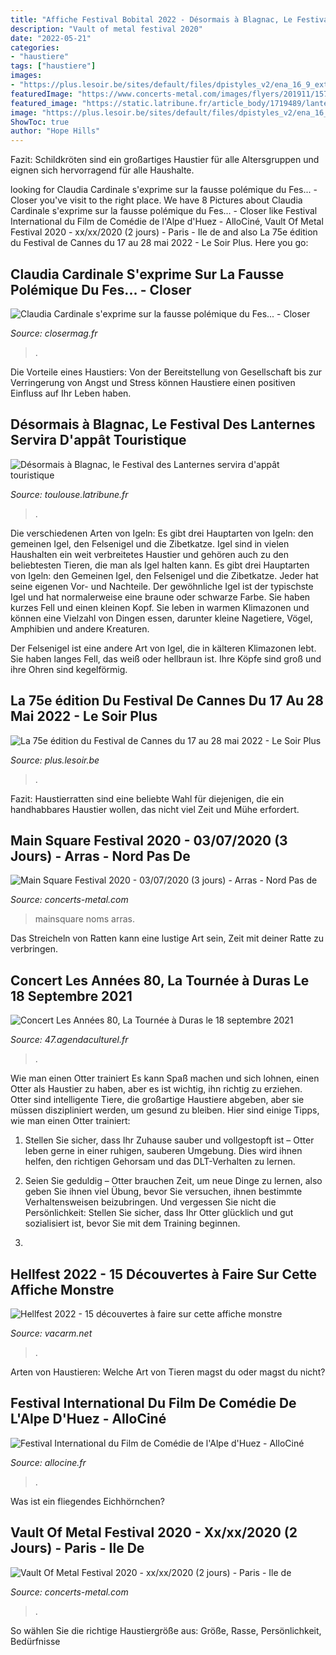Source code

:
 ```yaml
---
title: "Affiche Festival Bobital 2022 - Désormais à Blagnac, Le Festival Des Lanternes Servira D&#039;appât Touristique"
description: "Vault of metal festival 2020"
date: "2022-05-21"
categories:
- "haustiere"
tags: ["haustiere"]
images:
- "https://plus.lesoir.be/sites/default/files/dpistyles_v2/ena_16_9_extra_big/2021/07/20/node_384989/28286326/public/2021/07/20/B9727752046Z.1_20210720111813_000+GKPIIIF12.2-0.jpg?itok=cY3grcrJ1626781244"
featuredImage: "https://www.concerts-metal.com/images/flyers/201911/1575098718.jpeg"
featured_image: "https://static.latribune.fr/article_body/1719489/lanternes-1.jpg"
image: "https://plus.lesoir.be/sites/default/files/dpistyles_v2/ena_16_9_extra_big/2021/07/20/node_384989/28286326/public/2021/07/20/B9727752046Z.1_20210720111813_000+GKPIIIF12.2-0.jpg?itok=cY3grcrJ1626781244"
ShowToc: true
author: "Hope Hills"
---
```



Fazit: Schildkröten sind ein großartiges Haustier für alle Altersgruppen und eignen sich hervorragend für alle Haushalte.

	

		
looking for Claudia Cardinale s&#039;exprime sur la fausse polémique du Fes... - Closer you've visit to the right place. We have 8 Pictures about Claudia Cardinale s&#039;exprime sur la fausse polémique du Fes... - Closer like Festival International du Film de Comédie de l&#039;Alpe d&#039;Huez - AlloCiné, Vault Of Metal Festival 2020 - xx/xx/2020 (2 jours) - Paris - Ile de and also La 75e édition du Festival de Cannes du 17 au 28 mai 2022 - Le Soir Plus. Here you go:
		
    
## Claudia Cardinale S&#039;exprime Sur La Fausse Polémique Du Fes... - Closer

<img loading=lazy src="https://file1.closermag.fr/var/closermag/storage/images/article/claudia-cardinale-s-exprime-sur-la-fausse-polemique-du-festival-de-cannes-711938/5643720-1-fre-FR/Claudia-Cardinale-s-exprime-sur-la-fausse-polemique-du-Festival-de-Cannes.jpg?alias=exact1024x768_l" onerror="this.onerror=null;this.src='https://tse2.mm.bing.net/th?id=OIP.t4NFXoGzyKdHMVTOSBJKIgHaFj&amp;pid=15.1';" alt="Claudia Cardinale s&#039;exprime sur la fausse polémique du Fes... - Closer">

_Source: closermag.fr_

>. 

	

Die Vorteile eines Haustiers: Von der Bereitstellung von Gesellschaft bis zur Verringerung von Angst und Stress können Haustiere einen positiven Einfluss auf Ihr Leben haben.

    
## Désormais à Blagnac, Le Festival Des Lanternes Servira D&#039;appât Touristique

<img loading=lazy src="https://static.latribune.fr/article_body/1719489/lanternes-1.jpg" onerror="this.onerror=null;this.src='https://tse3.mm.bing.net/th?id=OIP.fVTg31yrgtHKGw_-1byvIwAAAA&amp;pid=15.1';" alt="Désormais à Blagnac, le Festival des Lanternes servira d&#039;appât touristique">

_Source: toulouse.latribune.fr_

>. 

	

Die verschiedenen Arten von Igeln: Es gibt drei Hauptarten von Igeln: den gemeinen Igel, den Felsenigel und die Zibetkatze.
Igel sind in vielen Haushalten ein weit verbreitetes Haustier und gehören auch zu den beliebtesten Tieren, die man als Igel halten kann. Es gibt drei Hauptarten von Igeln: den Gemeinen Igel, den Felsenigel und die Zibetkatze. Jeder hat seine eigenen Vor- und Nachteile.
Der gewöhnliche Igel ist der typischste Igel und hat normalerweise eine braune oder schwarze Farbe. Sie haben kurzes Fell und einen kleinen Kopf. Sie leben in warmen Klimazonen und können eine Vielzahl von Dingen essen, darunter kleine Nagetiere, Vögel, Amphibien und andere Kreaturen.

Der Felsenigel ist eine andere Art von Igel, die in kälteren Klimazonen lebt. Sie haben langes Fell, das weiß oder hellbraun ist. Ihre Köpfe sind groß und ihre Ohren sind kegelförmig.

    
## La 75e édition Du Festival De Cannes Du 17 Au 28 Mai 2022 - Le Soir Plus

<img loading=lazy src="https://plus.lesoir.be/sites/default/files/dpistyles_v2/ena_16_9_extra_big/2021/07/20/node_384989/28286326/public/2021/07/20/B9727752046Z.1_20210720111813_000+GKPIIIF12.2-0.jpg?itok=cY3grcrJ1626781244" onerror="this.onerror=null;this.src='https://tse3.mm.bing.net/th?id=OIP.xB_x71vTucdZPF_13VbEnQHaEK&amp;pid=15.1';" alt="La 75e édition du Festival de Cannes du 17 au 28 mai 2022 - Le Soir Plus">

_Source: plus.lesoir.be_

>. 

	

Fazit: Haustierratten sind eine beliebte Wahl für diejenigen, die ein handhabbares Haustier wollen, das nicht viel Zeit und Mühe erfordert.

    
## Main Square Festival 2020 - 03/07/2020 (3 Jours) - Arras - Nord Pas De

<img loading=lazy src="https://www.concerts-metal.com/images/flyers/201911/1574453032.jpeg" onerror="this.onerror=null;this.src='https://tse3.mm.bing.net/th?id=OIP.hlHR8QxT7EFiINVrnV2piQHaHa&amp;pid=15.1';" alt="Main Square Festival 2020 - 03/07/2020 (3 jours) - Arras - Nord Pas de">

_Source: concerts-metal.com_

>mainsquare noms arras. 

	

Das Streicheln von Ratten kann eine lustige Art sein, Zeit mit deiner Ratte zu verbringen.

    
## Concert Les Années 80, La Tournée à Duras Le 18 Septembre 2021

<img loading=lazy src="https://agendaculturel.emstorage.fr/crop400x266/les-annees-80-la-tournee-FNAC-1289507-o0-69082240.jpg" onerror="this.onerror=null;this.src='https://tse2.mm.bing.net/th?id=OIP.RFjdT6_MD52tcKgEMmnYCQAAAA&amp;pid=15.1';" alt="Concert Les Années 80, La Tournée à Duras le 18 septembre 2021">

_Source: 47.agendaculturel.fr_

>. 

	

Wie man einen Otter trainiert
Es kann Spaß machen und sich lohnen, einen Otter als Haustier zu haben, aber es ist wichtig, ihn richtig zu erziehen. Otter sind intelligente Tiere, die großartige Haustiere abgeben, aber sie müssen diszipliniert werden, um gesund zu bleiben. Hier sind einige Tipps, wie man einen Otter trainiert:
1. Stellen Sie sicher, dass Ihr Zuhause sauber und vollgestopft ist – Otter leben gerne in einer ruhigen, sauberen Umgebung. Dies wird ihnen helfen, den richtigen Gehorsam und das DLT-Verhalten zu lernen.

2. Seien Sie geduldig – Otter brauchen Zeit, um neue Dinge zu lernen, also geben Sie ihnen viel Übung, bevor Sie versuchen, ihnen bestimmte Verhaltensweisen beizubringen. Und vergessen Sie nicht die Persönlichkeit: Stellen Sie sicher, dass Ihr Otter glücklich und gut sozialisiert ist, bevor Sie mit dem Training beginnen.

3.

    
## Hellfest 2022 - 15 Découvertes à Faire Sur Cette Affiche Monstre

<img loading=lazy src="https://www.vacarm.net/vacarm_wp3/wp-content/uploads/2021/06/hellfest-2022-full-lineup-768x632.jpg" onerror="this.onerror=null;this.src='https://tse4.mm.bing.net/th?id=OIP.eYa-LUZMmZNuhLSYpYTlPAHaGG&amp;pid=15.1';" alt="Hellfest 2022 - 15 découvertes à faire sur cette affiche monstre">

_Source: vacarm.net_

>. 

	

Arten von Haustieren: Welche Art von Tieren magst du oder magst du nicht?

    
## Festival International Du Film De Comédie De L&#039;Alpe D&#039;Huez - AlloCiné

<img loading=lazy src="http://fr.web.img5.acsta.net/medias/nmedia/18/36/25/49/20674273.jpg" onerror="this.onerror=null;this.src='https://tse4.mm.bing.net/th?id=OIP.U1fk6fIxF_S1AmgvKM6xeAHaKn&amp;pid=15.1';" alt="Festival International du Film de Comédie de l&#039;Alpe d&#039;Huez - AlloCiné">

_Source: allocine.fr_

>. 

	

Was ist ein fliegendes Eichhörnchen?

    
## Vault Of Metal Festival 2020 - Xx/xx/2020 (2 Jours) - Paris - Ile De

<img loading=lazy src="https://www.concerts-metal.com/images/flyers/201911/1575098718.jpeg" onerror="this.onerror=null;this.src='https://tse3.mm.bing.net/th?id=OIP.AFAO0FnfD7yPJRx0c_DgqgHaKd&amp;pid=15.1';" alt="Vault Of Metal Festival 2020 - xx/xx/2020 (2 jours) - Paris - Ile de">

_Source: concerts-metal.com_

>. 

	

So wählen Sie die richtige Haustiergröße aus: Größe, Rasse, Persönlichkeit, Bedürfnisse

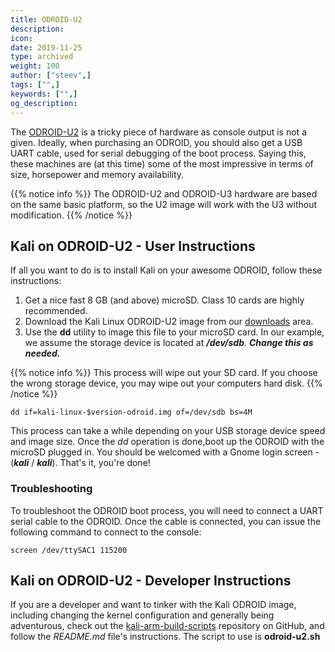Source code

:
 ```yaml
---
title: ODROID-U2
description:
icon:
date: 2019-11-25
type: archived
weight: 100
author: ["steev",]
tags: ["",]
keywords: ["",]
og_description:
---
```


The [ODROID-U2](http://www.hardkernel.com/main/products/prdt_info.php?g_code=G135341370451) is a tricky piece of hardware as console output is not a given. Ideally, when purchasing an ODROID, you should also get a USB UART cable, used for serial debugging of the boot process. Saying this, these machines are (at this time) some of the most impressive in terms of size, horsepower and memory availability.

{{% notice info %}}
The ODROID-U2 and ODROID-U3 hardware are based on the same basic platform, so the U2 image will work with the U3 without modification.
{{% /notice %}}

## Kali on ODROID-U2 - User Instructions

If all you want to do is to install Kali on your awesome ODROID, follow these instructions:

1. Get a nice fast 8 GB (and above) microSD. Class 10 cards are highly recommended.
2. Download the Kali Linux ODROID-U2 image from our [downloads](https://www.offensive-security.com/kali-linux-arm-images/) area.
3. Use the **dd** utility to image this file to your microSD card. In our example, we assume the storage device is located at **_/dev/sdb_**. **_Change this as needed._**

{{% notice info %}}
This process will wipe out your SD card. If you choose the wrong storage device, you may wipe out your computers hard disk.
{{% /notice %}}

```
dd if=kali-linux-$version-odroid.img of=/dev/sdb bs=4M
```

This process can take a while depending on your USB storage device speed and image size. Once the _dd_ operation is done,boot up the ODROID with the microSD plugged in. You should be welcomed with a Gnome login screen - (**_kali_** / **_kali_**). That's it, you're done!

### Troubleshooting

To troubleshoot the ODROID boot process, you will need to connect a UART serial cable to the ODROID. Once the cable is connected, you can issue the following command to connect to the console:

```
screen /dev/ttySAC1 115200
```

## Kali on ODROID-U2 - Developer Instructions

If you are a developer and want to tinker with the Kali ODROID image, including changing the kernel configuration and generally being adventurous, check out the [kali-arm-build-scripts](https://gitlab.com/kalilinux/build-scripts/kali-arm) repository on GitHub, and follow the _README.md_ file's instructions. The script to use is **odroid-u2.sh**
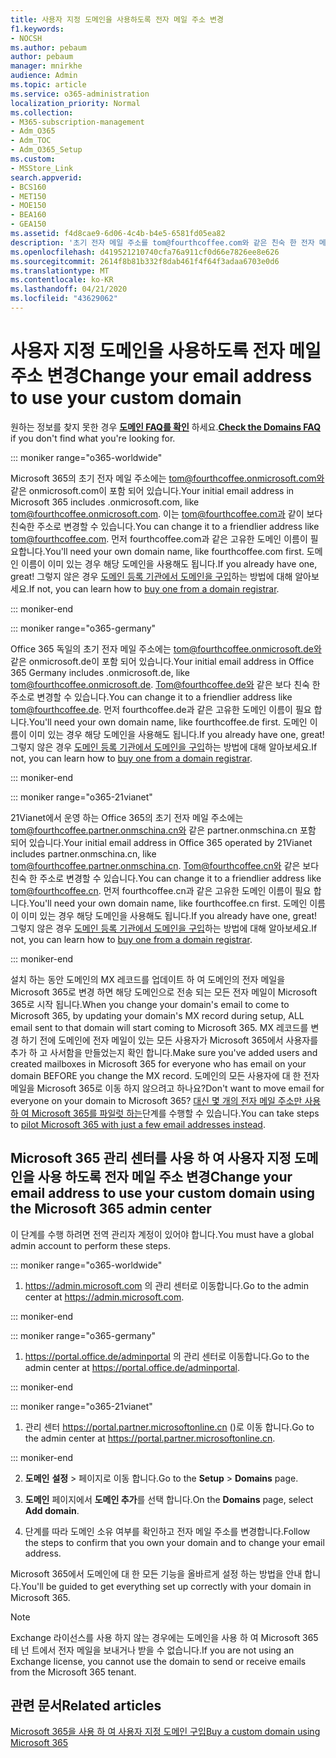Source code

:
 ```yaml
---
title: 사용자 지정 도메인을 사용하도록 전자 메일 주소 변경
f1.keywords:
- NOCSH
ms.author: pebaum
author: pebaum
manager: mnirkhe
audience: Admin
ms.topic: article
ms.service: o365-administration
localization_priority: Normal
ms.collection:
- M365-subscription-management
- Adm_O365
- Adm_TOC
- Adm_O365_Setup
ms.custom:
- MSStore_Link
search.appverid:
- BCS160
- MET150
- MOE150
- BEA160
- GEA150
ms.assetid: f4d8cae9-6d06-4c4b-b4e5-6581fd05ea82
description: '초기 전자 메일 주소를 tom@fourthcoffee.com와 같은 친숙 한 전자 메일 주소로 변경 합니다. 이 작업을 수행 하려면 도메인 이름을 구입 하 여 Microsoft 365에 추가 해야 합니다. '
ms.openlocfilehash: d419521210740cfa76a911cf0d66e7826ee8e626
ms.sourcegitcommit: 2614f8b81b332f8dab461f4f64f3adaa6703e0d6
ms.translationtype: MT
ms.contentlocale: ko-KR
ms.lasthandoff: 04/21/2020
ms.locfileid: "43629062"
---
```

# <a name="change-your-email-address-to-use-your-custom-domain"></a><span data-ttu-id="c84cf-104">사용자 지정 도메인을 사용하도록 전자 메일 주소 변경</span><span class="sxs-lookup"><span data-stu-id="c84cf-104">Change your email address to use your custom domain</span></span>

 <span data-ttu-id="c84cf-105">원하는 정보를 찾지 못한 경우 **[도메인 FAQ를 확인](../setup/domains-faq.md)** 하세요.</span><span class="sxs-lookup"><span data-stu-id="c84cf-105">**[Check the Domains FAQ](../setup/domains-faq.md)** if you don't find what you're looking for.</span></span> 
  
::: moniker range="o365-worldwide"

<span data-ttu-id="c84cf-106">Microsoft 365의 초기 전자 메일 주소에는 tom@fourthcoffee.onmicrosoft.com와 같은 onmicrosoft.com이 포함 되어 있습니다.</span><span class="sxs-lookup"><span data-stu-id="c84cf-106">Your initial email address in Microsoft 365 includes .onmicrosoft.com, like tom@fourthcoffee.onmicrosoft.com.</span></span> <span data-ttu-id="c84cf-107">이는 tom@fourthcoffee.com과 같이 보다 친숙한 주소로 변경할 수 있습니다.</span><span class="sxs-lookup"><span data-stu-id="c84cf-107">You can change it to a friendlier address like tom@fourthcoffee.com.</span></span> <span data-ttu-id="c84cf-108">먼저 fourthcoffee.com과 같은 고유한 도메인 이름이 필요합니다.</span><span class="sxs-lookup"><span data-stu-id="c84cf-108">You'll need your own domain name, like fourthcoffee.com first.</span></span> <span data-ttu-id="c84cf-109">도메인 이름이 이미 있는 경우 해당 도메인을 사용해도 됩니다.</span><span class="sxs-lookup"><span data-stu-id="c84cf-109">If you already have one, great!</span></span> <span data-ttu-id="c84cf-110">그렇지 않은 경우 [도메인 등록 기관에서 도메인을 구입](../get-help-with-domains/buy-a-domain-name.md)하는 방법에 대해 알아보세요.</span><span class="sxs-lookup"><span data-stu-id="c84cf-110">If not, you can learn how to [buy one from a domain registrar](../get-help-with-domains/buy-a-domain-name.md).</span></span>

::: moniker-end

::: moniker range="o365-germany"

<span data-ttu-id="c84cf-111">Office 365 독일의 초기 전자 메일 주소에는 tom@fourthcoffee.onmicrosoft.de와 같은 onmicrosoft.de이 포함 되어 있습니다.</span><span class="sxs-lookup"><span data-stu-id="c84cf-111">Your initial email address in Office 365 Germany includes .onmicrosoft.de, like tom@fourthcoffee.onmicrosoft.de.</span></span> <span data-ttu-id="c84cf-112">Tom@fourthcoffee.de와 같은 보다 친숙 한 주소로 변경할 수 있습니다.</span><span class="sxs-lookup"><span data-stu-id="c84cf-112">You can change it to a friendlier address like tom@fourthcoffee.de.</span></span> <span data-ttu-id="c84cf-113">먼저 fourthcoffee.de과 같은 고유한 도메인 이름이 필요 합니다.</span><span class="sxs-lookup"><span data-stu-id="c84cf-113">You'll need your own domain name, like fourthcoffee.de first.</span></span> <span data-ttu-id="c84cf-114">도메인 이름이 이미 있는 경우 해당 도메인을 사용해도 됩니다.</span><span class="sxs-lookup"><span data-stu-id="c84cf-114">If you already have one, great!</span></span> <span data-ttu-id="c84cf-115">그렇지 않은 경우 [도메인 등록 기관에서 도메인을 구입](../get-help-with-domains/buy-a-domain-name.md)하는 방법에 대해 알아보세요.</span><span class="sxs-lookup"><span data-stu-id="c84cf-115">If not, you can learn how to [buy one from a domain registrar](../get-help-with-domains/buy-a-domain-name.md).</span></span>

::: moniker-end

::: moniker range="o365-21vianet"

<span data-ttu-id="c84cf-116">21Vianet에서 운영 하는 Office 365의 초기 전자 메일 주소에는 tom@fourthcoffee.partner.onmschina.cn와 같은 partner.onmschina.cn 포함 되어 있습니다.</span><span class="sxs-lookup"><span data-stu-id="c84cf-116">Your initial email address in Office 365 operated by 21Vianet includes partner.onmschina.cn, like tom@fourthcoffee.partner.onmschina.cn.</span></span> <span data-ttu-id="c84cf-117">Tom@fourthcoffee.cn와 같은 보다 친숙 한 주소로 변경할 수 있습니다.</span><span class="sxs-lookup"><span data-stu-id="c84cf-117">You can change it to a friendlier address like tom@fourthcoffee.cn.</span></span> <span data-ttu-id="c84cf-118">먼저 fourthcoffee.cn과 같은 고유한 도메인 이름이 필요 합니다.</span><span class="sxs-lookup"><span data-stu-id="c84cf-118">You'll need your own domain name, like fourthcoffee.cn first.</span></span> <span data-ttu-id="c84cf-119">도메인 이름이 이미 있는 경우 해당 도메인을 사용해도 됩니다.</span><span class="sxs-lookup"><span data-stu-id="c84cf-119">If you already have one, great!</span></span> <span data-ttu-id="c84cf-120">그렇지 않은 경우 [도메인 등록 기관에서 도메인을 구입](../get-help-with-domains/buy-a-domain-name.md)하는 방법에 대해 알아보세요.</span><span class="sxs-lookup"><span data-stu-id="c84cf-120">If not, you can learn how to [buy one from a domain registrar](../get-help-with-domains/buy-a-domain-name.md).</span></span>

::: moniker-end

<span data-ttu-id="c84cf-121">설치 하는 동안 도메인의 MX 레코드를 업데이트 하 여 도메인의 전자 메일을 Microsoft 365로 변경 하면 해당 도메인으로 전송 되는 모든 전자 메일이 Microsoft 365로 시작 됩니다.</span><span class="sxs-lookup"><span data-stu-id="c84cf-121">When you change your domain's email to come to Microsoft 365, by updating your domain's MX record during setup, ALL email sent to that domain will start coming to Microsoft 365.</span></span> <span data-ttu-id="c84cf-122">MX 레코드를 변경 하기 전에 도메인에 전자 메일이 있는 모든 사용자가 Microsoft 365에서 사용자를 추가 하 고 사서함을 만들었는지 확인 합니다.</span><span class="sxs-lookup"><span data-stu-id="c84cf-122">Make sure you've added users and created mailboxes in Microsoft 365 for everyone who has email on your domain BEFORE you change the MX record.</span></span> <span data-ttu-id="c84cf-123">도메인의 모든 사용자에 대 한 전자 메일을 Microsoft 365로 이동 하지 않으려고 하나요?</span><span class="sxs-lookup"><span data-stu-id="c84cf-123">Don't want to move email for everyone on your domain to Microsoft 365?</span></span> <span data-ttu-id="c84cf-124">[대신 몇 개의 전자 메일 주소만 사용 하 여 Microsoft 365를 파일럿 하는](https://support.office.com/article/39cee536-6a03-40cf-b9c1-f301bb6001d7.aspx)단계를 수행할 수 있습니다.</span><span class="sxs-lookup"><span data-stu-id="c84cf-124">You can take steps to [pilot Microsoft 365 with just a few email addresses instead](https://support.office.com/article/39cee536-6a03-40cf-b9c1-f301bb6001d7.aspx).</span></span>
  
## <a name="change-your-email-address-to-use-your-custom-domain-using-the-microsoft-365-admin-center"></a><span data-ttu-id="c84cf-125">Microsoft 365 관리 센터를 사용 하 여 사용자 지정 도메인을 사용 하도록 전자 메일 주소 변경</span><span class="sxs-lookup"><span data-stu-id="c84cf-125">Change your email address to use your custom domain using the Microsoft 365 admin center</span></span>

<span data-ttu-id="c84cf-126">이 단계를 수행 하려면 전역 관리자 계정이 있어야 합니다.</span><span class="sxs-lookup"><span data-stu-id="c84cf-126">You must have a global admin account to perform these steps.</span></span> 

::: moniker range="o365-worldwide"

1. <span data-ttu-id="c84cf-127"><a href="https://go.microsoft.com/fwlink/p/?linkid=2024339" target="_blank">https://admin.microsoft.com</a> 의 관리 센터로 이동합니다.</span><span class="sxs-lookup"><span data-stu-id="c84cf-127">Go to the admin center at <a href="https://go.microsoft.com/fwlink/p/?linkid=2024339" target="_blank">https://admin.microsoft.com</a>.</span></span> 

::: moniker-end
   
::: moniker range="o365-germany"
    
1. <span data-ttu-id="c84cf-128"><a href="https://go.microsoft.com/fwlink/p/?linkid=848041" target="_blank">https://portal.office.de/adminportal</a> 의 관리 센터로 이동합니다.</span><span class="sxs-lookup"><span data-stu-id="c84cf-128">Go to the admin center at <a href="https://go.microsoft.com/fwlink/p/?linkid=848041" target="_blank">https://portal.office.de/adminportal</a>.</span></span> 
    
::: moniker-end

::: moniker range="o365-21vianet"

1. <span data-ttu-id="c84cf-129">관리 센터 <a href="https://go.microsoft.com/fwlink/p/?linkid=850627" target="_blank"> https://portal.partner.microsoftonline.cn </a>()로 이동 합니다.</span><span class="sxs-lookup"><span data-stu-id="c84cf-129">Go to the admin center at <a href="https://go.microsoft.com/fwlink/p/?linkid=850627" target="_blank"> https://portal.partner.microsoftonline.cn</a>.</span></span> 

::: moniker-end 

2. <span data-ttu-id="c84cf-130">**도메인** **설정** > 페이지로 이동 합니다.</span><span class="sxs-lookup"><span data-stu-id="c84cf-130">Go to the **Setup** > **Domains** page.</span></span> 

3. <span data-ttu-id="c84cf-131">**도메인** 페이지에서 **도메인 추가**를 선택 합니다.</span><span class="sxs-lookup"><span data-stu-id="c84cf-131">On the **Domains** page, select **Add domain**.</span></span>
    
4. <span data-ttu-id="c84cf-132">단계를 따라 도메인 소유 여부를 확인하고 전자 메일 주소를 변경합니다.</span><span class="sxs-lookup"><span data-stu-id="c84cf-132">Follow the steps to confirm that you own your domain and to change your email address.</span></span>
    
<span data-ttu-id="c84cf-133">Microsoft 365에서 도메인에 대 한 모든 기능을 올바르게 설정 하는 방법을 안내 합니다.</span><span class="sxs-lookup"><span data-stu-id="c84cf-133">You'll be guided to get everything set up correctly with your domain in Microsoft 365.</span></span>

> [!NOTE]
> <span data-ttu-id="c84cf-134">Exchange 라이선스를 사용 하지 않는 경우에는 도메인을 사용 하 여 Microsoft 365 테 넌 트에서 전자 메일을 보내거나 받을 수 없습니다.</span><span class="sxs-lookup"><span data-stu-id="c84cf-134">If you are not using an Exchange license, you cannot use the domain to send or receive emails from the Microsoft 365 tenant.</span></span>
  
## <a name="related-articles"></a><span data-ttu-id="c84cf-135">관련 문서</span><span class="sxs-lookup"><span data-stu-id="c84cf-135">Related articles</span></span>

[<span data-ttu-id="c84cf-136">Microsoft 365을 사용 하 여 사용자 지정 도메인 구입</span><span class="sxs-lookup"><span data-stu-id="c84cf-136">Buy a custom domain using Microsoft 365</span></span>](../get-help-with-domains/buy-a-domain-name.md)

- - -

TASK DIRECTIONS — Go through the data above and copy each line that holds the word "Désormais".

OUTPUT —
title: "Affiche Festival Bobital 2022 - Désormais à Blagnac, Le Festival Des Lanternes Servira D&#039;appât Touristique"
## Désormais à Blagnac, Le Festival Des Lanternes Servira D&#039;appât Touristique
<img loading=lazy src="https://static.latribune.fr/article_body/1719489/lanternes-1.jpg" onerror="this.onerror=null;this.src='https://tse3.mm.bing.net/th?id=OIP.fVTg31yrgtHKGw_-1byvIwAAAA&amp;pid=15.1';" alt="Désormais à Blagnac, le Festival des Lanternes servira d&#039;appât touristique">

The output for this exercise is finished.